Apesar de lento e contemplativo, o
filme prende o espectador pela estética e profundidade da personagem, em como
ele nos conta essa história de desaparecimento. Desaparecimento de tudo que
tem, até o desaparecimento de quem é. Sofia luta para continuar seguindo sua
vida, mas a realidade a oprime.
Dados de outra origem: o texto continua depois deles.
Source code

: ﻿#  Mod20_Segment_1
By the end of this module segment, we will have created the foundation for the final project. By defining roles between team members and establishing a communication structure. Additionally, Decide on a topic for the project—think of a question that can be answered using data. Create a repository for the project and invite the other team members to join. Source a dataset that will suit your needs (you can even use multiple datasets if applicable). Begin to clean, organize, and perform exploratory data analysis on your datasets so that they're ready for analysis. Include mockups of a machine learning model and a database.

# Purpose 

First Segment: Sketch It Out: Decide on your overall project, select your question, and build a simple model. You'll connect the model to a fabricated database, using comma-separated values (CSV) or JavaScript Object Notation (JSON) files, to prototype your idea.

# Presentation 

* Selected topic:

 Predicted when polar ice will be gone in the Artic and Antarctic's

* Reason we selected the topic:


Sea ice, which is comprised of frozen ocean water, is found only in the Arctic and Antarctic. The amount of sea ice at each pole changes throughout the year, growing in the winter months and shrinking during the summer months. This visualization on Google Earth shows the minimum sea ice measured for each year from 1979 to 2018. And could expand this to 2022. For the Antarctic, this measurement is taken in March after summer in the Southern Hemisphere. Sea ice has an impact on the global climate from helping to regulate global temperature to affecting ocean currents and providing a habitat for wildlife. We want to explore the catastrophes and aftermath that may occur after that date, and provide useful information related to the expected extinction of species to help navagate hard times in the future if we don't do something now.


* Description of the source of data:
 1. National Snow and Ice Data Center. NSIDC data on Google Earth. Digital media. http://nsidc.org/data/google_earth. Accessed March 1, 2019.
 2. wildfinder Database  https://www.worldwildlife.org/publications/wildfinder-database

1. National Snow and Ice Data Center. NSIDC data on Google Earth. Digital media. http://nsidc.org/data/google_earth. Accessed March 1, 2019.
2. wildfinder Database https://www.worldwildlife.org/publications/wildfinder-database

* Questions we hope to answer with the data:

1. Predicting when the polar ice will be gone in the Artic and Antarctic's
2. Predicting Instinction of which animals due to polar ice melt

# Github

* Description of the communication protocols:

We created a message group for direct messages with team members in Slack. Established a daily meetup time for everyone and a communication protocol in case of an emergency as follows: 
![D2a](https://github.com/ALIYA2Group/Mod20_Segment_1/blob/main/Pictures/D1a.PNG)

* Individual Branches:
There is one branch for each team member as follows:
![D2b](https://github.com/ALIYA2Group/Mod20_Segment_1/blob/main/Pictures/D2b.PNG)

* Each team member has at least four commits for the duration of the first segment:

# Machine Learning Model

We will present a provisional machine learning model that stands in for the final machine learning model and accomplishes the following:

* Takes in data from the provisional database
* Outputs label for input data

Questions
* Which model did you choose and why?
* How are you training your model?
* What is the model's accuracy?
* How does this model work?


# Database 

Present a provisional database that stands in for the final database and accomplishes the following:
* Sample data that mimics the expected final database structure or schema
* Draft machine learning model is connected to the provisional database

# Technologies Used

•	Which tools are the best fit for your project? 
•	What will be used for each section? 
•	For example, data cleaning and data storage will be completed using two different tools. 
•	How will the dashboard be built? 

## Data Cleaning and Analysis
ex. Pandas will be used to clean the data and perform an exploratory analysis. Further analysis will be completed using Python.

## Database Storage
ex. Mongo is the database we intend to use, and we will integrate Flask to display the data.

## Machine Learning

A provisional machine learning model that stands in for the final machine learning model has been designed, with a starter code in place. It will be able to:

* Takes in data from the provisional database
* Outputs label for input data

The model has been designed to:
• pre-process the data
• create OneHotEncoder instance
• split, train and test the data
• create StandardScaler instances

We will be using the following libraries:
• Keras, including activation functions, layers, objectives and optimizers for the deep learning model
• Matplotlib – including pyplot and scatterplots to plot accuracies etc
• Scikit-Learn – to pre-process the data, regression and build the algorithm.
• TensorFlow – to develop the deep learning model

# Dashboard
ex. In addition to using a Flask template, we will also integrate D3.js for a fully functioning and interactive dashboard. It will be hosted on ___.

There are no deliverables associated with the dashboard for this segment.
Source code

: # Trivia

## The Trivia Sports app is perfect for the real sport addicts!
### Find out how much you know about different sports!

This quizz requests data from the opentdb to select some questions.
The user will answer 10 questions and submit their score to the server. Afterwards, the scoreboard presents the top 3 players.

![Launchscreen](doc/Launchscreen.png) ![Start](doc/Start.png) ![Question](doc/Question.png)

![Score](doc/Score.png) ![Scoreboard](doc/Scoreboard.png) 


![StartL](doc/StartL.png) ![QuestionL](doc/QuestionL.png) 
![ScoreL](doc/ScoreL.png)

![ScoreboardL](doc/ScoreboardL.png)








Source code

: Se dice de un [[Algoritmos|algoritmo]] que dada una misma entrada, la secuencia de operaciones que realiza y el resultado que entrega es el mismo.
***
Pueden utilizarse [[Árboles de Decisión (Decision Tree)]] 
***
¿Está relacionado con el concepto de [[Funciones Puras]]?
O filme relaciona lindamente a relação do
espaço com o corpo, que é o que, na forma mais material possível, como a
humanidade experiencia a vida e junta a noção de existência e realidade com
aquilo que se pode tocar e sentir.
Geraldo se mostra um diretor autor
inteligente que domina seu meio para contar a história de Sofia com clareza,
sem necessidade de explicação verbal, ou até, em momentos, o uso das falas dos
seus personagens para transmitir a ideia contrária do argumento, como num
momento pontual onde a protagonista fala com naturalidade sobre o evento da
morta da sua namorada para uma cliente durante uma sessão de tatuagem, como se
o acontecimento tivesse sido algo mundano e superado, mas a câmera só mostra
Sofia da boca para baixo, em close-up, escondendo seus olhos e mascarando seu
verdadeiro sentimento.
Outros recursos espetacularmente
usados são a falta de movimento de câmera e enquadramento em 3:4 que nos prende
junto à Sofia em seu mundo parado e sem perspectiva de avanço, o recurso
fotográfico de não produzir a luz, como se faz num cinema mais comercial, mas
sim de encontrar a luz, em determinado lugar e em determinado tempo, parra
ilustrar a caminhada da personagem de ambientes iluminados, ou seja, alegres e
visíveis, para a solidão e tensão do escuro, como também as lentas transições
de dissolução, que mesclam momentos de passados e futuro assim como elipses de
tempo dentro do próprio decorrer do dia de Sofia, como se ela estivesse não só
presa ao seu espaço, mas também presa no tempo, mostrando conhecimento e
reflexão sobre a importância da montagem no método de contar a história em
forma de filme.
Sofia Foi glorifica a arte do cinema com sua
beleza e inteligência narrativa, que nos conecta com nossa vivência de sermos
humanos, nessa história que não apenas nos conta, mas claramente nos mostra, a
história de um momento em que Sofia foi feliz.